We Millennial’s have our entire financial future squarely in front of us. If we act accordingly we can easily become Millennial Millionaires and one day retire early. Envisioning an early retirement as a Millennial should be on all of our radars because the worlds single greatest wonder is on our side; the power of compounding interest and time. If we all act accordingly, financially-speaking, retiring early as a Millennial is a very achievable goal.

Early Retirement for Millennials

So what exactly does it take to retire early as a Millennial? First off, you have to save, and save aggressively. Most financial planners give all investors a conventional retirement savings target of 10% to 15% of your income, spanning a 40 year career. And if you are a Millennial and saving the latter already, 15%, you’re doing a fine job, and well above the average America. But retiring early isn’t what the “average” American does. The average American spends more than they make, buys goods they can’t afford, and fails to save for retirement. So if you want to achieve more than this and have your sights set on an early retirement as a Millennial, you are going to have to tighten up your budget and save more like 25% to 30% of your annual income.

Let’s imagine you’re a 25 year old Millennial making $55,000 a year. If you saved 30% of your income and also received an employer match of 5%, therefor making your annual retirement savings rate 35%. That savings rate of 35% annually would equate to $19,250 or $1,600 per month ($1,375 of which you contribute). If you invested that much annually for 30 years you would end up with $2,175,000 by age 55 (assuming an 8% return). The stock market has historically averaged 10%, so if you received those returns you’re looking at a retirement nest egg of $3,150,000 by age 55.

If at the age of 55 you ended up with a nest egg of $2,175,000, you could safely withdraw 2.5% of your money annually, giving you $54,000 a year to live on. The traditional withdraw rate most financial planners recommend is 3% to 4%. However, if you plan to retire early you must lower that rate and be a bit more conservative.

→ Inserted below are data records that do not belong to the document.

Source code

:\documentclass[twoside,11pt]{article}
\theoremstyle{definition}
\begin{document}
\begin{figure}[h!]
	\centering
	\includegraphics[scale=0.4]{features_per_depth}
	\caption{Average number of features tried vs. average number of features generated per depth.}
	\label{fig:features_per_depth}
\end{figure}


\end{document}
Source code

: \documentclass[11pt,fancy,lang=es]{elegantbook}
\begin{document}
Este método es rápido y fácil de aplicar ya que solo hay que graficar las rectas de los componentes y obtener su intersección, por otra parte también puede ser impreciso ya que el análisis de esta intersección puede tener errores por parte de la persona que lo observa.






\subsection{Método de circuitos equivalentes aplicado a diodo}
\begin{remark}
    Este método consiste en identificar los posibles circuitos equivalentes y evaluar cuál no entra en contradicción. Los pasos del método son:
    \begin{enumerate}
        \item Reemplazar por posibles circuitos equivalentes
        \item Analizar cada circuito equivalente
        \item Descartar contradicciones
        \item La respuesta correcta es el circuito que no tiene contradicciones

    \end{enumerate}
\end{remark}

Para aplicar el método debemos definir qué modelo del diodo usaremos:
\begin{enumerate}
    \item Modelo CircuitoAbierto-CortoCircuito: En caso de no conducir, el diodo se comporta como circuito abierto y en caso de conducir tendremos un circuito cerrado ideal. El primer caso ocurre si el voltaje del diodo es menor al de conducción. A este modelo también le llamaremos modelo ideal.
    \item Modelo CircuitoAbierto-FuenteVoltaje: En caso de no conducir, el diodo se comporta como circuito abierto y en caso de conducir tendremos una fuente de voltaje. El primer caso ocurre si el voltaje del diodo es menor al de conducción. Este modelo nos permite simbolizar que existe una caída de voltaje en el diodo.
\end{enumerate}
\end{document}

A 2.5% withdraw rate at age 55 gives you a 90% probability of your money lasting until age 90.




If you received that historical stock market return of 10% and ended up with $3,150,000 at age 55, then you could safely withdraw nearly $79,000 annually. Both of these annual retirement incomes would be lower than your current working income in your early 50’s (given inflation and raises), but once retired you lose one huge monthly budget item – your retirement savings. You were used to saving 30% of your income for retirement and effectively living on 70% of your take home pay. These retirement income figures should be closer to that number than you think. And you would be retired early!

The other factor I didn’t mix in to the equation is your biggest monthly budget item; your mortgage. Most mortgages take up approximately 20-25% of your take home pay. So with a paid for home and a retirement savings rate of 30% through your working career, once retired you can easily live on less because you were used to putting out 50% of your pay towards the mortgage and retirement accounts. So now living off $54,000 to $79,000 at age 55 in an early retirement doesn’t sound so bad, huh?

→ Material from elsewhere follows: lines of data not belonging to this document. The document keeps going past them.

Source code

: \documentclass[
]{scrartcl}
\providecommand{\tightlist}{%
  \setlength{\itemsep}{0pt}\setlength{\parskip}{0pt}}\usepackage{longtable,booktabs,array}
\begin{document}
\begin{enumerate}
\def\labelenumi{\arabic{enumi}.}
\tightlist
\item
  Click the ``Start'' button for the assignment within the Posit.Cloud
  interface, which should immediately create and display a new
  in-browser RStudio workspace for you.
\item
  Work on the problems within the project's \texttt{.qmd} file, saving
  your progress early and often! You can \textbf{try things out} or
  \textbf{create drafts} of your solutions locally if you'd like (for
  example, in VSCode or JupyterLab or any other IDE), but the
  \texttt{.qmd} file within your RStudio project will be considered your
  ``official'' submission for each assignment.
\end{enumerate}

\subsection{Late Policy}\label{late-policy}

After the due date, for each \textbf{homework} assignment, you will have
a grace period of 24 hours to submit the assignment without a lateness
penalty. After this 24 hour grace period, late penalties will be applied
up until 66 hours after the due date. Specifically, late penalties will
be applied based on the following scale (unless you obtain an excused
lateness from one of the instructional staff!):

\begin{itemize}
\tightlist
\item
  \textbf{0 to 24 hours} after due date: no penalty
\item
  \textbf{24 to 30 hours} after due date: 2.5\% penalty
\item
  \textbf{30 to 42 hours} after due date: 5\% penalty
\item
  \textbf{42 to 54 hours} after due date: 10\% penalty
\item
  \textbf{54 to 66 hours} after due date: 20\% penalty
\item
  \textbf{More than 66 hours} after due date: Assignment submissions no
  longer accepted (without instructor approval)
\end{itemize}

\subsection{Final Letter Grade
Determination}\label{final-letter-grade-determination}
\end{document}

We Millennial’s really just started our working careers and have a ton of time left in the professional workspace. Even those of us Millennial’s who wish to retire in our 50’s still have two to three decades worth of savings left to do, which gives you plenty of time to let your money work for you via compound interest.

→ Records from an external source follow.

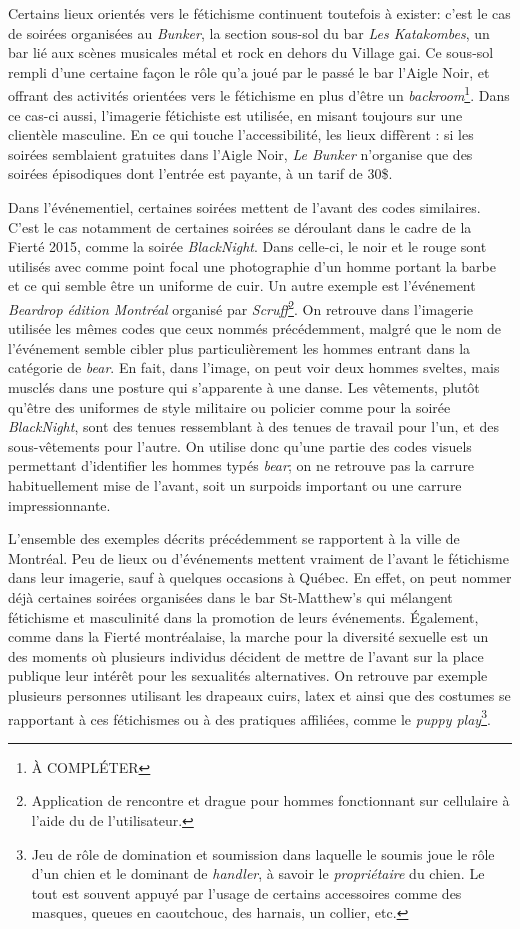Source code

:Certains lieux orientés vers le fétichisme continuent toutefois à exister: c'est le cas de soirées organisées au \emph{Bunker}, la section sous-sol du bar \emph{Les Katakombes}, un bar lié aux scènes musicales métal et rock en dehors du Village gai. 
Ce sous-sol rempli d'une certaine façon le rôle qu'a joué par le passé le bar l'Aigle Noir, et offrant des activités orientées vers le fétichisme en plus d'être un \emph{backroom}\footnote{À COMPLÉTER}. 
Dans ce cas-ci aussi, l'imagerie fétichiste est utilisée, en misant toujours sur une clientèle masculine. 
En ce qui touche l'accessibilité, les lieux diffèrent : si les soirées semblaient gratuites dans l'Aigle Noir, \emph{Le Bunker} n'organise que des soirées épisodiques dont l'entrée est payante, à un tarif de 30\$.

Dans l'événementiel, certaines soirées mettent de l'avant des codes similaires.
C'est le cas notamment de certaines soirées se déroulant dans le cadre de la Fierté 2015, comme la soirée  \emph{BlackNight}.
Dans celle-ci, le noir et le rouge sont utilisés avec comme point focal une photographie d'un homme portant la barbe et ce qui semble être un uniforme de cuir.
Un autre exemple est l'événement \emph{Beardrop édition Montréal} organisé par \emph{Scruff}\footnote{Application de rencontre et drague pour hommes fonctionnant sur cellulaire à l'aide du \gps{} de l'utilisateur.}.
On retrouve dans l'imagerie utilisée les mêmes codes que ceux nommés précédemment, malgré que le nom de l'événement semble cibler plus particulièrement les hommes entrant dans la catégorie de \emph{bear}.
En fait, dans l'image, on peut voir deux hommes sveltes, mais musclés dans une posture qui s'apparente à une danse.
Les vêtements, plutôt qu'être des uniformes de style militaire ou policier comme pour la soirée \emph{BlackNight}, sont des tenues ressemblant à des tenues de travail pour l'un, et des sous-vêtements pour l'autre.
On utilise donc qu'une partie des codes visuels permettant d'identifier les hommes typés \emph{bear}; on ne retrouve pas la carrure habituellement mise de l'avant, soit un surpoids important ou une carrure impressionnante.

L'ensemble des exemples décrits précédemment se rapportent à la ville de Montréal.
Peu de lieux ou d'événements mettent vraiment de l'avant le fétichisme dans leur imagerie, sauf à quelques occasions à Québec.
En effet, on peut nommer déjà certaines soirées organisées dans le bar St-Matthew's qui mélangent fétichisme et masculinité dans la promotion de leurs événements.
Également, comme dans la Fierté montréalaise, la marche pour la diversité sexuelle est un des moments où plusieurs individus décident de mettre de l'avant sur la place publique leur intérêt pour les sexualités alternatives.
On retrouve par exemple plusieurs personnes utilisant les drapeaux cuirs, latex et \bdsm{} ainsi que des costumes se rapportant à ces fétichismes ou à des pratiques affiliées, comme le \emph{puppy play}\footnote{Jeu de rôle de domination et soumission dans laquelle le soumis joue le rôle d'un chien  et le dominant de \emph{handler}, à savoir le \emph{propriétaire} du chien. 
Le tout est souvent appuyé par l'usage de certains accessoires comme des masques, queues en caoutchouc, des harnais, un collier, etc.}.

Making Retiring Early Your Goal

Regardless of the age you wish to retire, whether it be in your 40’s, 50’s or 60’s, setting an attainable goal of allowing yourself this possibility at one of those ages is wise. And just because you say you want to retire at 50, and saving diligently to do so, doesn’t necessarily mean you have to fully retire at that age. Perhaps you still feel the strong desire to continue longer down your career. That’s great…that just means you’ll have even more money saved for retirement once you do decide to hang it up. Or can you scale back significantly and work part-time doing something else you love or consulting in your previous field part-time. This would ease you into retirement soften anyways.

Or, on the negative side, you may lose your job at a later age and have a tough time finding a new gig, again due to your age. Or your health may not allow you to work full-time any longer, or a family member’s health may be an issue you need to care for. However you slice it, saving prudently so that you are financially independent early than expected (say in your 40’s or 50’s), is only going to give you flexibility and options as you age. Again, you can always keep working and saving if you decide an early retirement isn’t for you. But I am going to save like crazy now so that I can one day be financially independent and have a multitude of options as I approach closer to retirement.